In this weeks reading I was quit interested in the James Gee and his revelations on gaming and the way we interoperate them. I also think his ideas of learning and gender roles played in perfect with the Mr. Bungle article. Our culture is still struggling to see video games or MUDS as potential learning tools and merely brushing them off as a faze of adolescents. Even though the majority of people think of video games in that sense, there is a growing population of people that are willing to accept that it is a growing part of our culture. Some of the events that take place in these games have emotional effects on there users. It tells us that we are in an age where a non-physical world can be superior to our physical realm. The attachment to a certain video game, for some, is stronger than a real time friend. We could however class these people as nerdy gamers who stay up all night drinking Mt.Dew but that’s not the point. The point is that; people are hugely attached to video games not just because of the fighting or gun-play (well, its kind of apart of it) but manly for the ACHIEVMENTS.

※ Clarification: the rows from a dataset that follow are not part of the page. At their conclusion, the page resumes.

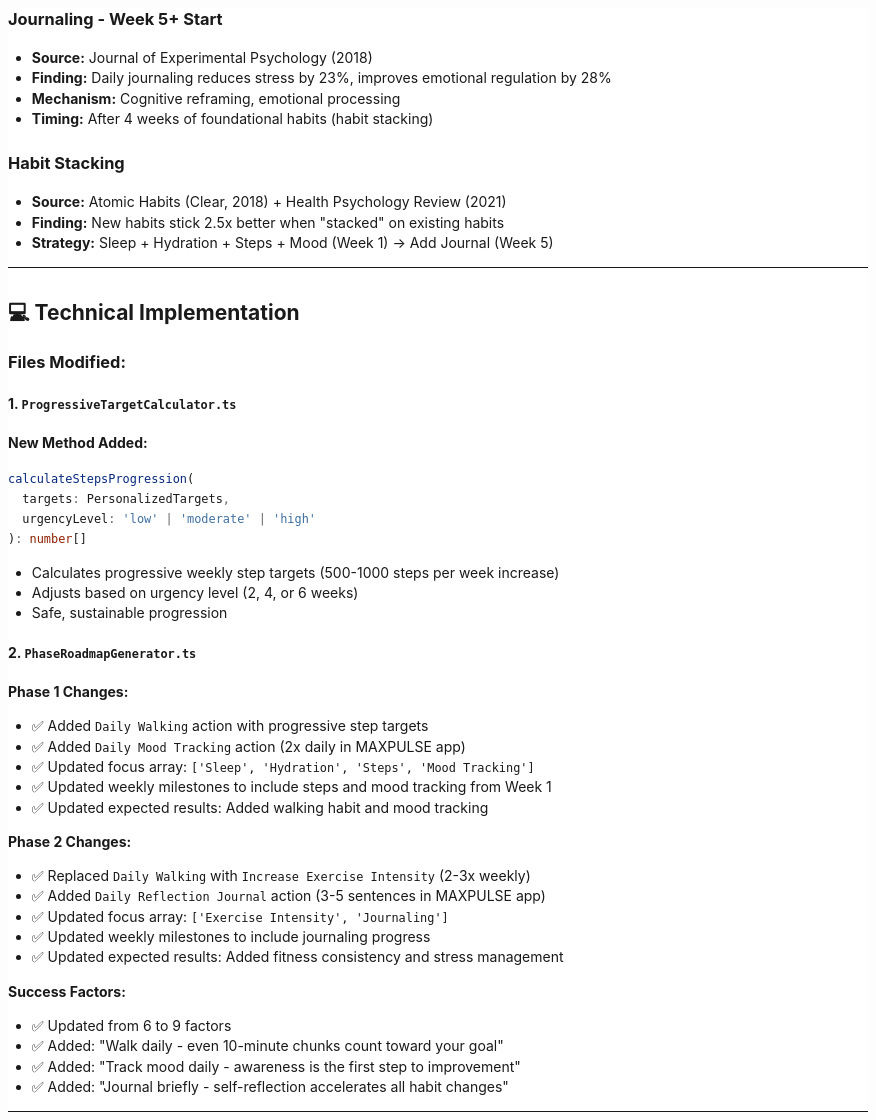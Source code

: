 ### **Journaling - Week 5+ Start**
- **Source:** Journal of Experimental Psychology (2018)
- **Finding:** Daily journaling reduces stress by 23%, improves emotional regulation by 28%
- **Mechanism:** Cognitive reframing, emotional processing
- **Timing:** After 4 weeks of foundational habits (habit stacking)

### **Habit Stacking**
- **Source:** Atomic Habits (Clear, 2018) + Health Psychology Review (2021)
- **Finding:** New habits stick 2.5x better when "stacked" on existing habits
- **Strategy:** Sleep + Hydration + Steps + Mood (Week 1) → Add Journal (Week 5)

---

## 💻 Technical Implementation

### **Files Modified:**

#### 1. `ProgressiveTargetCalculator.ts`
**New Method Added:**
```typescript
calculateStepsProgression(
  targets: PersonalizedTargets, 
  urgencyLevel: 'low' | 'moderate' | 'high'
): number[]
```
- Calculates progressive weekly step targets (500-1000 steps per week increase)
- Adjusts based on urgency level (2, 4, or 6 weeks)
- Safe, sustainable progression

#### 2. `PhaseRoadmapGenerator.ts`

**Phase 1 Changes:**
- ✅ Added `Daily Walking` action with progressive step targets
- ✅ Added `Daily Mood Tracking` action (2x daily in MAXPULSE app)
- ✅ Updated focus array: `['Sleep', 'Hydration', 'Steps', 'Mood Tracking']`
- ✅ Updated weekly milestones to include steps and mood tracking from Week 1
- ✅ Updated expected results: Added walking habit and mood tracking

**Phase 2 Changes:**
- ✅ Replaced `Daily Walking` with `Increase Exercise Intensity` (2-3x weekly)
- ✅ Added `Daily Reflection Journal` action (3-5 sentences in MAXPULSE app)
- ✅ Updated focus array: `['Exercise Intensity', 'Journaling']`
- ✅ Updated weekly milestones to include journaling progress
- ✅ Updated expected results: Added fitness consistency and stress management

**Success Factors:**
- ✅ Updated from 6 to 9 factors
- ✅ Added: "Walk daily - even 10-minute chunks count toward your goal"
- ✅ Added: "Track mood daily - awareness is the first step to improvement"
- ✅ Added: "Journal briefly - self-reflection accelerates all habit changes"

---
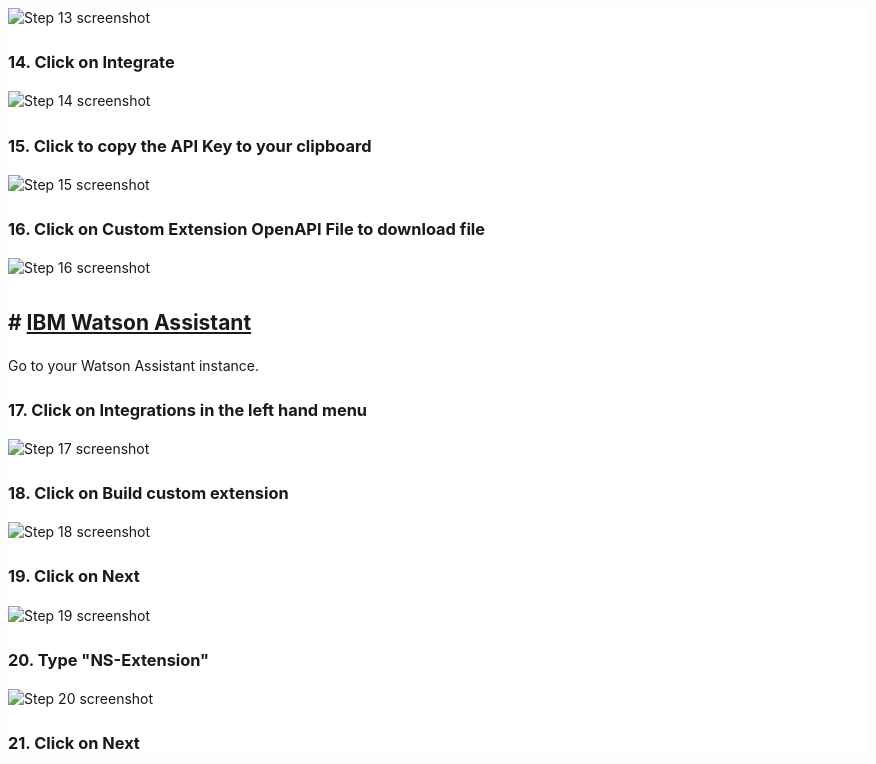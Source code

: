 ![Step 13 screenshot](https://images.tango.us/workflows/a5fafae1-abe9-4d04-9196-4be39eb9f941/steps/6453ce8a-6358-429f-808e-341bf61bb230/33da062e-c8aa-4b66-ab02-019d991a2ef7.png?crop=focalpoint&fit=crop&fp-x=0.5402&fp-y=0.7534&fp-z=1.2207&w=1200&border=2%2CF4F2F7&border-radius=8%2C8%2C8%2C8&border-radius-inner=8%2C8%2C8%2C8&blend-align=bottom&blend-mode=normal&blend-x=0&blend-w=1200&blend64=aHR0cHM6Ly9pbWFnZXMudGFuZ28udXMvc3RhdGljL21hZGUtd2l0aC10YW5nby13YXRlcm1hcmstdjIucG5n&mark-x=74&mark-y=299&m64=aHR0cHM6Ly9pbWFnZXMudGFuZ28udXMvc3RhdGljL2JsYW5rLnBuZz9tYXNrPWNvcm5lcnMmYm9yZGVyPTYlMkNGRjc0NDImdz0xMDUzJmg9MzUyJmZpdD1jcm9wJmNvcm5lci1yYWRpdXM9MTA%3D)


### 14. Click on Integrate
![Step 14 screenshot](https://images.tango.us/workflows/a5fafae1-abe9-4d04-9196-4be39eb9f941/steps/12b049ed-e1f2-4dcc-94e9-82f8fe51e329/ecaa6d8e-6cc0-4ebe-bae1-a9f62da21626.png?crop=focalpoint&fit=crop&fp-x=0.2249&fp-y=0.0231&fp-z=2.7930&w=1200&border=2%2CF4F2F7&border-radius=8%2C8%2C8%2C8&border-radius-inner=8%2C8%2C8%2C8&blend-align=bottom&blend-mode=normal&blend-x=0&blend-w=1200&blend64=aHR0cHM6Ly9pbWFnZXMudGFuZ28udXMvc3RhdGljL21hZGUtd2l0aC10YW5nby13YXRlcm1hcmstdjIucG5n&mark-x=503&mark-y=-7&m64=aHR0cHM6Ly9pbWFnZXMudGFuZ28udXMvc3RhdGljL2JsYW5rLnBuZz9tYXNrPWNvcm5lcnMmYm9yZGVyPTYlMkNGRjc0NDImdz0xOTUmaD0xMDMmZml0PWNyb3AmY29ybmVyLXJhZGl1cz0xMA%3D%3D)


### 15. Click to copy the API Key to your clipboard
![Step 15 screenshot](https://images.tango.us/workflows/a5fafae1-abe9-4d04-9196-4be39eb9f941/steps/e5ad8b5a-3dcb-458f-bd8d-717b602aee82/cb12a65a-aca0-4288-9f6e-b676bc3eac42.png?crop=focalpoint&fit=crop&fp-x=0.4900&fp-y=0.3091&fp-z=2.8798&w=1200&border=2%2CF4F2F7&border-radius=8%2C8%2C8%2C8&border-radius-inner=8%2C8%2C8%2C8&blend-align=bottom&blend-mode=normal&blend-x=0&blend-w=1200&blend64=aHR0cHM6Ly9pbWFnZXMudGFuZ28udXMvc3RhdGljL21hZGUtd2l0aC10YW5nby13YXRlcm1hcmstdjIucG5n&mark-x=554&mark-y=294&m64=aHR0cHM6Ly9pbWFnZXMudGFuZ28udXMvc3RhdGljL2JsYW5rLnBuZz9tYXNrPWNvcm5lcnMmYm9yZGVyPTYlMkNGRjc0NDImdz05MyZoPTkzJmZpdD1jcm9wJmNvcm5lci1yYWRpdXM9MTA%3D)


### 16. Click on Custom Extension OpenAPI File to download file
![Step 16 screenshot](https://images.tango.us/workflows/a5fafae1-abe9-4d04-9196-4be39eb9f941/steps/7fd81243-8562-463b-ad07-75ae9ccc23d7/a19815de-c889-454d-9067-0612d433409a.png?crop=focalpoint&fit=crop&fp-x=0.2528&fp-y=0.4695&fp-z=2.1653&w=1200&border=2%2CF4F2F7&border-radius=8%2C8%2C8%2C8&border-radius-inner=8%2C8%2C8%2C8&blend-align=bottom&blend-mode=normal&blend-x=0&blend-w=1200&blend64=aHR0cHM6Ly9pbWFnZXMudGFuZ28udXMvc3RhdGljL21hZGUtd2l0aC10YW5nby13YXRlcm1hcmstdjIucG5n&mark-x=390&mark-y=304&m64=aHR0cHM6Ly9pbWFnZXMudGFuZ28udXMvc3RhdGljL2JsYW5rLnBuZz9tYXNrPWNvcm5lcnMmYm9yZGVyPTYlMkNGRjc0NDImdz00MjAmaD03MiZmaXQ9Y3JvcCZjb3JuZXItcmFkaXVzPTEw)


## # [IBM Watson Assistant](https://us-south.assistant.watson.cloud.ibm.com/crn%3Av1%3Abluemix%3Apublic%3Aconversation%3Aus-south%3Aa%2Fead8711ba2cc4d08a16fd37427f4f01a%3A7708e433-aad9-40eb-affd-bd155c95b4cf%3A%3A/assistants/6a13008d-7853-49e7-aa06-a21c512176a2/home)
Go to your Watson Assistant instance.


### 17. Click on Integrations in the left hand menu
![Step 17 screenshot](https://images.tango.us/workflows/a5fafae1-abe9-4d04-9196-4be39eb9f941/steps/6e1fc3aa-ea5d-46e0-a107-481f10de8a15/29a00ac7-ecc7-4871-a8e2-c64986f980f5.png?crop=focalpoint&fit=crop&fp-x=0.0670&fp-y=0.8425&fp-z=2.2811&w=1200&border=2%2CF4F2F7&border-radius=8%2C8%2C8%2C8&border-radius-inner=8%2C8%2C8%2C8&blend-align=bottom&blend-mode=normal&blend-x=0&blend-w=1200&blend64=aHR0cHM6Ly9pbWFnZXMudGFuZ28udXMvc3RhdGljL21hZGUtd2l0aC10YW5nby13YXRlcm1hcmstdjIucG5n&mark-x=-6&mark-y=381&m64=aHR0cHM6Ly9pbWFnZXMudGFuZ28udXMvc3RhdGljL2JsYW5rLnBuZz9tYXNrPWNvcm5lcnMmYm9yZGVyPTYlMkNGRjc0NDImdz0zNzkmaD02MSZmaXQ9Y3JvcCZjb3JuZXItcmFkaXVzPTEw)


### 18. Click on Build custom extension
![Step 18 screenshot](https://images.tango.us/workflows/a5fafae1-abe9-4d04-9196-4be39eb9f941/steps/1f17f2a5-d8cb-4332-be76-e7ab088cd86c/f0d8ec8f-3ff0-4216-95a9-8f9937d0e4bb.png?crop=focalpoint&fit=crop&fp-x=0.1002&fp-y=0.5297&fp-z=2.3075&w=1200&border=2%2CF4F2F7&border-radius=8%2C8%2C8%2C8&border-radius-inner=8%2C8%2C8%2C8&blend-align=bottom&blend-mode=normal&blend-x=0&blend-w=1200&blend64=aHR0cHM6Ly9pbWFnZXMudGFuZ28udXMvc3RhdGljL21hZGUtd2l0aC10YW5nby13YXRlcm1hcmstdjIucG5n&mark-x=93&mark-y=278&m64=aHR0cHM6Ly9pbWFnZXMudGFuZ28udXMvc3RhdGljL2JsYW5rLnBuZz9tYXNrPWNvcm5lcnMmYm9yZGVyPTYlMkNGRjc0NDImdz0zNjkmaD04NyZmaXQ9Y3JvcCZjb3JuZXItcmFkaXVzPTEw)


### 19. Click on Next
![Step 19 screenshot](https://images.tango.us/workflows/a5fafae1-abe9-4d04-9196-4be39eb9f941/steps/6b4a7deb-2fbf-45c7-9293-e1a6aaa0a527/3d6cc30e-ae50-41e6-98ca-9f780dc7a408.png?crop=focalpoint&fit=crop&fp-x=0.9515&fp-y=0.1084&fp-z=2.7902&w=1200&border=2%2CF4F2F7&border-radius=8%2C8%2C8%2C8&border-radius-inner=8%2C8%2C8%2C8&blend-align=bottom&blend-mode=normal&blend-x=0&blend-w=1200&blend64=aHR0cHM6Ly9pbWFnZXMudGFuZ28udXMvc3RhdGljL21hZGUtd2l0aC10YW5nby13YXRlcm1hcmstdjIucG5n&mark-x=927&mark-y=142&m64=aHR0cHM6Ly9pbWFnZXMudGFuZ28udXMvc3RhdGljL2JsYW5rLnBuZz9tYXNrPWNvcm5lcnMmYm9yZGVyPTYlMkNGRjc0NDImdz0yMjAmaD0xMDUmZml0PWNyb3AmY29ybmVyLXJhZGl1cz0xMA%3D%3D)


### 20. Type "NS-Extension"
![Step 20 screenshot](https://images.tango.us/workflows/a5fafae1-abe9-4d04-9196-4be39eb9f941/steps/e68d20da-b2ae-48de-85f0-1eb1b4572633/71e5c6f0-90e6-4989-8c1f-7d0130c1d6d1.png?crop=focalpoint&fit=crop&fp-x=0.2210&fp-y=0.4171&fp-z=1.6944&w=1200&border=2%2CF4F2F7&border-radius=8%2C8%2C8%2C8&border-radius-inner=8%2C8%2C8%2C8&blend-align=bottom&blend-mode=normal&blend-x=0&blend-w=1200&blend64=aHR0cHM6Ly9pbWFnZXMudGFuZ28udXMvc3RhdGljL21hZGUtd2l0aC10YW5nby13YXRlcm1hcmstdjIucG5n&mark-x=154&mark-y=294&m64=aHR0cHM6Ly9pbWFnZXMudGFuZ28udXMvc3RhdGljL2JsYW5rLnBuZz9tYXNrPWNvcm5lcnMmYm9yZGVyPTYlMkNGRjc0NDImdz01OTAmaD01NCZmaXQ9Y3JvcCZjb3JuZXItcmFkaXVzPTEw)


### 21. Click on Next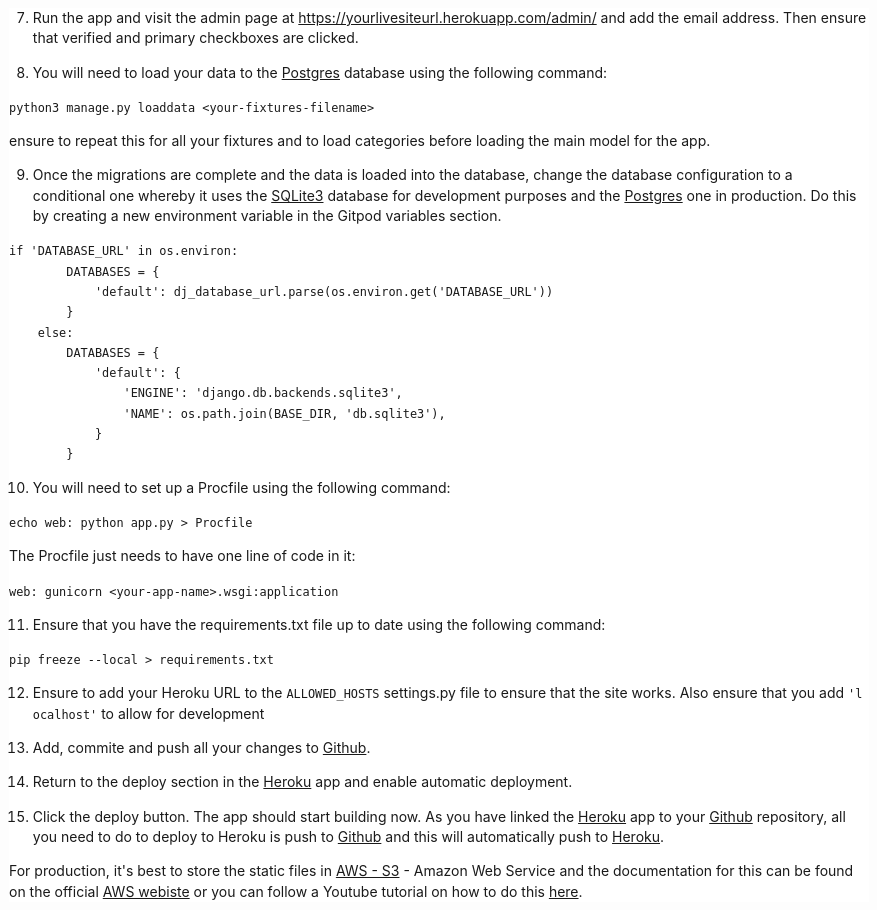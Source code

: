 7. Run the app and visit the admin page at https://yourlivesiteurl.herokuapp.com/admin/ and add the email address. Then ensure that verified and primary checkboxes are clicked.

8. You will need to load your data to the [Postgres](https://www.postgresql.org/) database using the following command:
```
python3 manage.py loaddata <your-fixtures-filename>
```
ensure to repeat this for all your fixtures and to load categories before loading the main model for the app.

9. Once the migrations are complete and the data is loaded into the database, change the database configuration to a conditional one whereby it uses the [SQLite3](https://www.sqlite.org/releaselog/3_36_0.html) database for development purposes and the [Postgres](https://www.postgresql.org/) one in production. Do this by creating a new environment variable in the Gitpod variables section.
```
if 'DATABASE_URL' in os.environ:
        DATABASES = {
            'default': dj_database_url.parse(os.environ.get('DATABASE_URL'))
        }
    else:
        DATABASES = {
            'default': {
                'ENGINE': 'django.db.backends.sqlite3',
                'NAME': os.path.join(BASE_DIR, 'db.sqlite3'),
            }
        }
```

10. You will need to set up a Procfile using the following command:
```
echo web: python app.py > Procfile
```
The Procfile just needs to have one line of code in it: 
```
web: gunicorn <your-app-name>.wsgi:application
```

11. Ensure that you have the requirements.txt file up to date using the following command:
```
pip freeze --local > requirements.txt
```

12. Ensure to add your Heroku URL to the `ALLOWED_HOSTS` settings.py file to ensure that the site works. Also ensure that you add `'localhost'` to allow for development

13. Add, commite and push all your changes to [Github](https//:github.com/).

14. Return to the deploy section in the [Heroku](https://heroku.com/) app and enable automatic deployment. 

15. Click the deploy button. The app should start building now. As you have linked the [Heroku](https://heroku.com/) app to your [Github](https//:github.com/) repository, all you need to do to deploy to Heroku is push to [Github](https//:github.com/) and this will automatically push to [Heroku](https://heroku.com/).

For production, it's best to store the static files in [AWS - S3](https://s3.console.aws.amazon.com/s3) - Amazon Web Service and the documentation for this can be found on the official [AWS webiste](https://eu-west-1.console.aws.amazon.com/) or you can follow a Youtube tutorial on how to do this [here](https://www.youtube.com/watch?v=e6w9LwZJFIA).
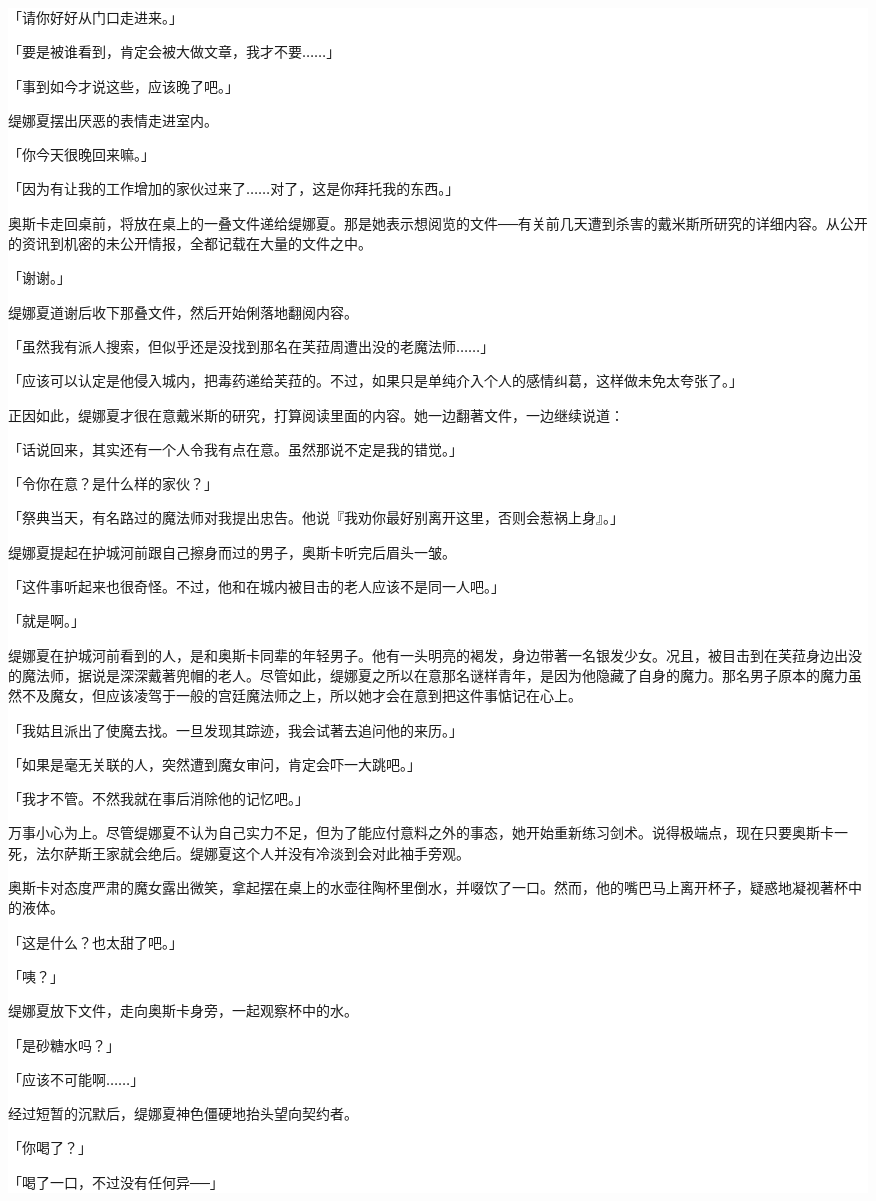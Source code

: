 「请你好好从门口走进来。」

「要是被谁看到，肯定会被大做文章，我才不要……」

「事到如今才说这些，应该晚了吧。」

缇娜夏摆出厌恶的表情走进室内。

「你今天很晚回来嘛。」

「因为有让我的工作增加的家伙过来了……对了，这是你拜托我的东西。」

奥斯卡走回桌前，将放在桌上的一叠文件递给缇娜夏。那是她表示想阅览的文件──有关前几天遭到杀害的戴米斯所研究的详细内容。从公开的资讯到机密的未公开情报，全都记载在大量的文件之中。

「谢谢。」

缇娜夏道谢后收下那叠文件，然后开始俐落地翻阅内容。

「虽然我有派人搜索，但似乎还是没找到那名在芙菈周遭出没的老魔法师……」

「应该可以认定是他侵入城内，把毒药递给芙菈的。不过，如果只是单纯介入个人的感情纠葛，这样做未免太夸张了。」

正因如此，缇娜夏才很在意戴米斯的研究，打算阅读里面的内容。她一边翻著文件，一边继续说道：

「话说回来，其实还有一个人令我有点在意。虽然那说不定是我的错觉。」

「令你在意？是什么样的家伙？」

「祭典当天，有名路过的魔法师对我提出忠告。他说『我劝你最好别离开这里，否则会惹祸上身』。」

缇娜夏提起在护城河前跟自己擦身而过的男子，奥斯卡听完后眉头一皱。

「这件事听起来也很奇怪。不过，他和在城内被目击的老人应该不是同一人吧。」

「就是啊。」

缇娜夏在护城河前看到的人，是和奥斯卡同辈的年轻男子。他有一头明亮的褐发，身边带著一名银发少女。况且，被目击到在芙菈身边出没的魔法师，据说是深深戴著兜帽的老人。尽管如此，缇娜夏之所以在意那名谜样青年，是因为他隐藏了自身的魔力。那名男子原本的魔力虽然不及魔女，但应该凌驾于一般的宫廷魔法师之上，所以她才会在意到把这件事惦记在心上。

「我姑且派出了使魔去找。一旦发现其踪迹，我会试著去追问他的来历。」

「如果是毫无关联的人，突然遭到魔女审问，肯定会吓一大跳吧。」

「我才不管。不然我就在事后消除他的记忆吧。」

万事小心为上。尽管缇娜夏不认为自己实力不足，但为了能应付意料之外的事态，她开始重新练习剑术。说得极端点，现在只要奥斯卡一死，法尔萨斯王家就会绝后。缇娜夏这个人并没有冷淡到会对此袖手旁观。

奥斯卡对态度严肃的魔女露出微笑，拿起摆在桌上的水壶往陶杯里倒水，并啜饮了一口。然而，他的嘴巴马上离开杯子，疑惑地凝视著杯中的液体。

「这是什么？也太甜了吧。」

「咦？」

缇娜夏放下文件，走向奥斯卡身旁，一起观察杯中的水。

「是砂糖水吗？」

「应该不可能啊……」

经过短暂的沉默后，缇娜夏神色僵硬地抬头望向契约者。

「你喝了？」

「喝了一口，不过没有任何异──」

Achievements in a game act as a drug for its players. You could say it’s a game, within a game, within a game and so on. Any game would be boring without them. For instance, think of PAC-MAN if you didn’t have to dodge the ghosts or collect the little yellow pellets, you would be bored out of your mind. The appeal to play the game would be diminished after five minutes. Now, think of what you know about the game. I know that if I collect a blue pellet the ghost will turn white and I can kill them, I know that if I want to escape quickly from left to right I can go through the portals on the side, I also know the ghost are bad, the food gives me points and so on. Because I have invested time into that game it becomes second nature. I’ve acquired a new set of rules and mind frame when playing this game. PAC-MAN is a very simple game but a good example non-the less. Now we have entered the age of first person shooters, third person shooters, locative gaming, MUDS and many more. Our mind processed the simple rules and concepts of PAC-MAN just like it will when we play games with more advanced techniques, like Tomb Rader. Sure, when we first start playing the controls seem foreign but because our minds grasp the simple concepts or achievements first, we begin understand the concept. When we are successful we come back because we want t fulfill more achievements in the game and in our minds. We learn things when the game is based on certain events, placed in a certain settings or placed in a certain era. We learn gender roles, sexual identity, physics from racing games, how to aim a gun from war games and even how to manage money from manger games. Anything and everything is a learning opportunity with video games. From learning how to jump, to figuring out a puzzle to get you to the next level, we’re learning in one way or another.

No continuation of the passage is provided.